Une mécène des arts et des lettres
La comtesse entretenait des relations étroites avec les écrivains et les penseurs de son temps. Jean-François Melon, dans son Essai politique sur le commerce, la cite comme un exemple éclatant de mécénat et de luxe éclairé. Par son soutien aux arts, elle aurait permis à des milliers d'artisans et d'artistes de vivre de leur talent.
Sa collection ne se limitait pas aux livres. Elle possédait également une impressionnante variété d’objets : tableaux, meubles, montres, tabatières et médailles. Elle s’appuyait sur des conseillers avisés, tels que le peintre Louis de Boullogne ou le diplomate Jean-François Leriget de La Faye, pour enrichir son cabinet de curiosités. Ses acquisitions annuelles, estimées à 100 000 livres, faisaient de son hôtel de la rue du Cherche-Midi un véritable musée privé.
Une vie partagée entre Paris et Meudon
Après la mort de son mari en 1704 à la bataille de Höchstädt, la comtesse se réfugiait l’hiver à Paris et passait ses étés à Meudon, où elle avait acheté une maison avec de vastes jardins. Ses résidences étaient aménagées avec soin pour accueillir ses collections, les pièces les moins prestigieuses étant souvent envoyées à Meudon.
Elle était également connue pour recevoir dans des lieux comme le château de Sainte-Assise ou celui de Condé-en-Brie, appartenant à des amis influents. Ces séjours lui permettaient de cultiver des amitiés avec des intellectuels et des artistes tout en profitant de la beauté des lieux.
La dispersion d’un héritage culturel exceptionnel
La comtesse de Verrue s’éteint le 18 novembre 1736 dans son hôtel de la rue du Cherche-Midi, emportée par une maladie pulmonaire. Elle avait anticipé sa mort en rédigeant un testament qui attribuait ses biens à ses proches. Cependant, après sa disparition, ses collections furent rapidement dispersées.

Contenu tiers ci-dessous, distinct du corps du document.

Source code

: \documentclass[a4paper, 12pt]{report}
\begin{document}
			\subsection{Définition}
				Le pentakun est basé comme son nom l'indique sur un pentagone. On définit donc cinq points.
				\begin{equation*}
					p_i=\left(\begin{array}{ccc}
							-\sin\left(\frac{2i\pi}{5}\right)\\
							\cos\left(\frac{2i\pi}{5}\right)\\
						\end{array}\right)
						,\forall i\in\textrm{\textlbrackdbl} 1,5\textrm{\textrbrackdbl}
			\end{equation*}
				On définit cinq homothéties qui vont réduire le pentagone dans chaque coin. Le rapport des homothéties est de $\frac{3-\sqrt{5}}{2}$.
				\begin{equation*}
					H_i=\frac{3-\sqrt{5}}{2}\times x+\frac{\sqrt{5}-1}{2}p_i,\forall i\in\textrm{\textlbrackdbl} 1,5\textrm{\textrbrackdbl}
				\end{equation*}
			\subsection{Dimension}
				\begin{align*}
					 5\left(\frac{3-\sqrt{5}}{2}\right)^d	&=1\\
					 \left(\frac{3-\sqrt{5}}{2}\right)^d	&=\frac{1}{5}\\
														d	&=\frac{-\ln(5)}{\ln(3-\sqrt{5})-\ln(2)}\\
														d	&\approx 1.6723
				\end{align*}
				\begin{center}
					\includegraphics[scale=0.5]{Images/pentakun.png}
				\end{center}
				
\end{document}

Sa bibliothèque, vendue en 1737, fit l’objet d’un catalogue détaillé, Catalogue des livres de feue Madame la comtesse de Verruë. Certains ouvrages furent exclus de la vente en raison de leur contenu religieux ou licencieux, tels que Les Lettres philosophiques de Voltaire ou La Galanterie monacale. Les amateurs de livres rares ont depuis retrouvé des exemplaires de sa collection dans les ventes aux enchères les plus prestigieuses.

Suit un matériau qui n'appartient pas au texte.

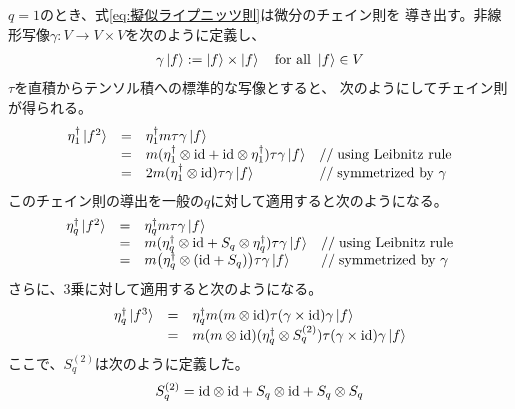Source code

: {	$q=1$のとき、式\eqref{eq:擬似ライプニッツ則}は微分のチェイン則を
	導き出す。非線形写像$\gamma:V\to V\times V$を次のように定義し、
	\begin{equation*}\begin{split}
		\gamma\mathinner{|{f}\rangle} := \mathinner{|{f}\rangle}\times\mathinner{|{f}\rangle} \quad\text{for all }\mathinner{|{f}\rangle}\in V
	\end{split}\end{equation*}
	$\tau$を直積からテンソル積への標準的な写像とすると、
	次のようにしてチェイン則が得られる。
	\begin{equation*}\begin{array}{rcll}
		\eta_1^\dag\mathinner{|{f^2}\rangle} &=& \eta_1^\dag m\tau\gamma\mathinner{|{f}\rangle} \\
		 &=& m(\eta_1^\dag\otimes{\ensuremath{\operatorname{id}}} + {\operatorname{id}}\otimes\eta_1^\dag)\tau\gamma\mathinner{|{f}\rangle} 
		 	& //\;\text{using Leibnitz rule} \\
		 &=& 2m(\eta_1^\dag\otimes{\ensuremath{\operatorname{id}}})\tau\gamma\mathinner{|{f}\rangle} 
		 	& //\;\text{symmetrized by $\gamma$} \\
	\end{array}\end{equation*}
	このチェイン則の導出を一般の$q$に対して適用すると次のようになる。
	\begin{equation*}\begin{array}{rcll}
		\eta_q^\dag\mathinner{|{f^2}\rangle} &=& \eta_q^\dag m\tau\gamma\mathinner{|{f}\rangle} \\
		 &=& m(\eta_q^\dag\otimes{\ensuremath{\operatorname{id}}} + S_q\otimes\eta_q^\dag)\tau\gamma\mathinner{|{f}\rangle} 
		 	& //\;\text{using Leibnitz rule} \\
		 &=& m\bigl(\eta_q^\dag\otimes({\operatorname{id}} + S_q)\bigr)\tau\gamma\mathinner{|{f}\rangle} 
		 	& //\;\text{symmetrized by $\gamma$} \\
	\end{array}\end{equation*}
	さらに、$3$乗に対して適用すると次のようになる。
	\begin{equation*}\begin{array}{rcll}
		\eta_q^\dag\mathinner{|{f^3}\rangle} 
		&=& \eta_q^\dag m(m\otimes{\ensuremath{\operatorname{id}}})\tau(\gamma\times{\ensuremath{\operatorname{id}}})\gamma\mathinner{|{f}\rangle} \\
		&=& m(m\otimes{\ensuremath{\operatorname{id}}})(\eta_q^\dag\otimes S_q^{(2)})
			\tau(\gamma\times{\ensuremath{\operatorname{id}}})\gamma\mathinner{|{f}\rangle}  \\
	\end{array}\end{equation*}
	ここで、$S_q^{(2)}$は次のように定義した。
	\begin{equation*}\begin{split}
		S_q^{(2)} = {\operatorname{id}}\otimes{\ensuremath{\operatorname{id}}} + S_q\otimes{\ensuremath{\operatorname{id}}} + S_q\otimes S_q
	\end{split}\end{equation*}
}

Une héritière du luxe et de l’intellect
Surnommée la "dame de volupté", Jeanne-Baptiste d’Albert de Luynes incarne une époque où les femmes de son rang pouvaient briller non seulement par leur beauté ou leur richesse, mais aussi par leur intelligence et leur goût. Son quatrain épitaphe résume avec élégance sa philosophie de vie :
Ci-gît, dans une paix profonde,
Cette dame de volupté
Qui, pour plus grande sûreté,
Fit son paradis en ce monde.
Aujourd’hui, son héritage survit à travers les objets et les ouvrages qu’elle a collectionnés, témoins d’un esprit raffiné et curieux qui a su allier les plaisirs mondains aux exigences de l’érudition.